In [1]:
from utils import read_data, simple_predictors, evaluation, rollingCV, viz, knn, random_forest, parameters, predictions, regression
import pandas as pd
from IPython.display import display

In [2]:
RD = read_data.ReadData()
viz = viz.Viz()
Eval = evaluation.Evaluation()
hd = RD.read_Hd_Mobile()
K = 8
RCV = rollingCV.RollingCV(hd[::-1], K, 30, 14, 30)
SimplePredictors = simple_predictors.SimplePredictors(hd)
KNN = knn.KNN(Eval, 60)
RandomForest = random_forest.RandomForest(Eval)
Reg = regression.Regression()

In [3]:
Params = parameters.Parameters()
Predictions = predictions.Predictions()
points_of_sales = sorted(hd.id.unique())

### Mean sale value from last N sale days

In [4]:
mean_predictions = pd.DataFrame()
for k in range(1, K+1):
    pred = pd.DataFrame()
    for point in points_of_sales:
        test_set = RCV.getKthTestSet(k, id=point)
        for index, row in test_set.iterrows():
            pred = pd.concat([pred, SimplePredictors.avg(row.dzien_rozliczenia, 3, row.id)], ignore_index=True)
    pred['k'] = k
    mean_predictions = pd.concat([mean_predictions, pred], ignore_index=True)
mean_predictions.to_csv('predictions_mobile/mean_predictions.csv')

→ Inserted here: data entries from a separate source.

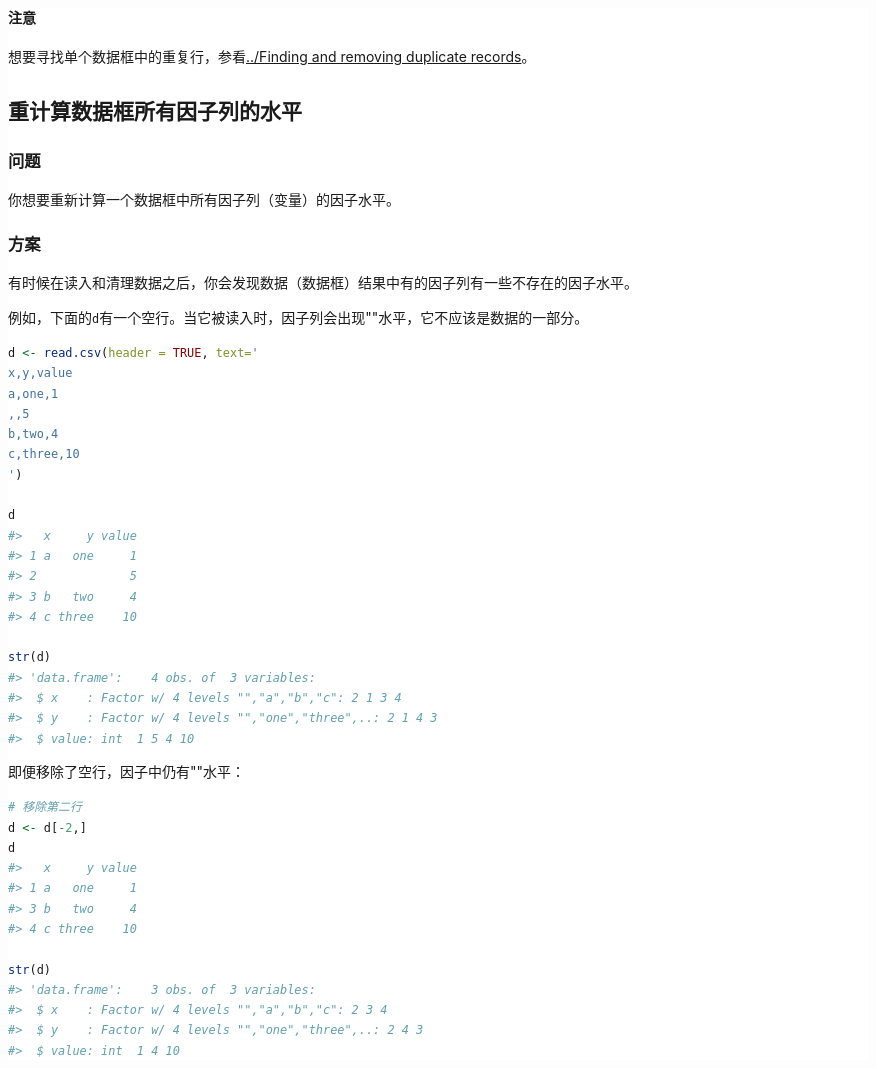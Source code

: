 #### 注意

想要寻找单个数据框中的重复行，参看[../Finding and removing duplicate records](https://www.jianshu.com/p/82ed2e4dac58)。







## 重计算数据框所有因子列的水平



### 问题

你想要重新计算一个数据框中所有因子列（变量）的因子水平。



### 方案

有时候在读入和清理数据之后，你会发现数据（数据框）结果中有的因子列有一些不存在的因子水平。

例如，下面的`d`有一个空行。当它被读入时，因子列会出现""水平，它不应该是数据的一部分。

```R
d <- read.csv(header = TRUE, text='
x,y,value
a,one,1
,,5
b,two,4
c,three,10
')

d
#>   x     y value
#> 1 a   one     1
#> 2             5
#> 3 b   two     4
#> 4 c three    10

str(d)
#> 'data.frame':	4 obs. of  3 variables:
#>  $ x    : Factor w/ 4 levels "","a","b","c": 2 1 3 4
#>  $ y    : Factor w/ 4 levels "","one","three",..: 2 1 4 3
#>  $ value: int  1 5 4 10

```

即便移除了空行，因子中仍有""水平：

```R
# 移除第二行
d <- d[-2,]
d
#>   x     y value
#> 1 a   one     1
#> 3 b   two     4
#> 4 c three    10

str(d)
#> 'data.frame':	3 obs. of  3 variables:
#>  $ x    : Factor w/ 4 levels "","a","b","c": 2 3 4
#>  $ y    : Factor w/ 4 levels "","one","three",..: 2 4 3
#>  $ value: int  1 4 10

```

### Sale value from N days back

In [5]:
n_back_predictions = pd.DataFrame()
for k in range(1, K+1):
    pred = pd.DataFrame()
    for point in points_of_sales:
        test_set = RCV.getKthTestSet(k, id=point)
        for index, row in test_set.iterrows():
            pred = pd.concat([pred, SimplePredictors.back_n_days(row.dzien_rozliczenia, 7, row.id)], ignore_index=True)
    pred['k'] = k
    n_back_predictions = pd.concat([n_back_predictions, pred], ignore_index=True)
n_back_predictions.to_csv('predictions_mobile/n_back_predictions.csv')

### Mean value from same days in last N weeks

In [6]:
n_weeks_predictions = pd.DataFrame()
for k in range(1, K+1):
    pred = pd.DataFrame()
    for point in points_of_sales:
        test_set = RCV.getKthTestSet(k, id=point)
        for index, row in test_set.iterrows():
            pred = pd.concat([pred, SimplePredictors.same_days_last_n_weeks_avg(row.dzien_rozliczenia, 3, row.id)], ignore_index=True)
    pred['k'] = k
    n_weeks_predictions = pd.concat([n_weeks_predictions, pred], ignore_index=True)
n_weeks_predictions.to_csv('predictions_mobile/n_weeks_predictions.csv')

### EWMA

In [7]:
ewma_predictions = pd.DataFrame()
for k in range(1, K+1):
    pred = pd.DataFrame()
    for point in points_of_sales:
        test_set = RCV.getKthTestSet(k, id=point)
        for index, row in test_set.iterrows():
            pred = pd.concat([pred, SimplePredictors.EWMA(row.dzien_rozliczenia, 3, row.id)], ignore_index=True)
    pred['k'] = k
    ewma_predictions = pd.concat([ewma_predictions, pred], ignore_index=True)
ewma_predictions.to_csv('predictions_mobile/ewma_predictions.csv')

### KNN (all points)

In [8]:
knn_all_predictions = pd.DataFrame()
for k in range(1, K+1):
    train = RCV.getKthTrainSet(k, isML=True, isRegression=True)
    test = RCV.getKthTestSet(k, isML=True, isRegression=True)
    parameters = Params.get_parameters_mobile("knn", k)
    pred = KNN.knn(train, test, parameters)
    pred['k'] = k
    pred['dzien_rozliczenia'] = test['dzien_rozliczenia'].values
    knn_all_predictions = pd.concat([knn_all_predictions, pred], ignore_index=True)
knn_all_predictions.to_csv('predictions_mobile/knn_all_predictions.csv')

### Random Forest (all points)

In [9]:
rf_all_predictions = pd.DataFrame()
for k in range(1, K+1):
    train = RCV.getKthTrainSet(k, isML=True, isRegression=True)
    test = RCV.getKthTestSet(k, isML=True, isRegression=True)
    parameters = Params.get_parameters_mobile("rf", k)
    pred = RandomForest.randForest(train, test, parameters)
    pred['k'] = k
    pred['dzien_rozliczenia'] = test['dzien_rozliczenia'].values
    rf_all_predictions = pd.concat([rf_all_predictions, pred], ignore_index=True)
rf_all_predictions.to_csv('predictions_mobile/rf_all_predictions.csv')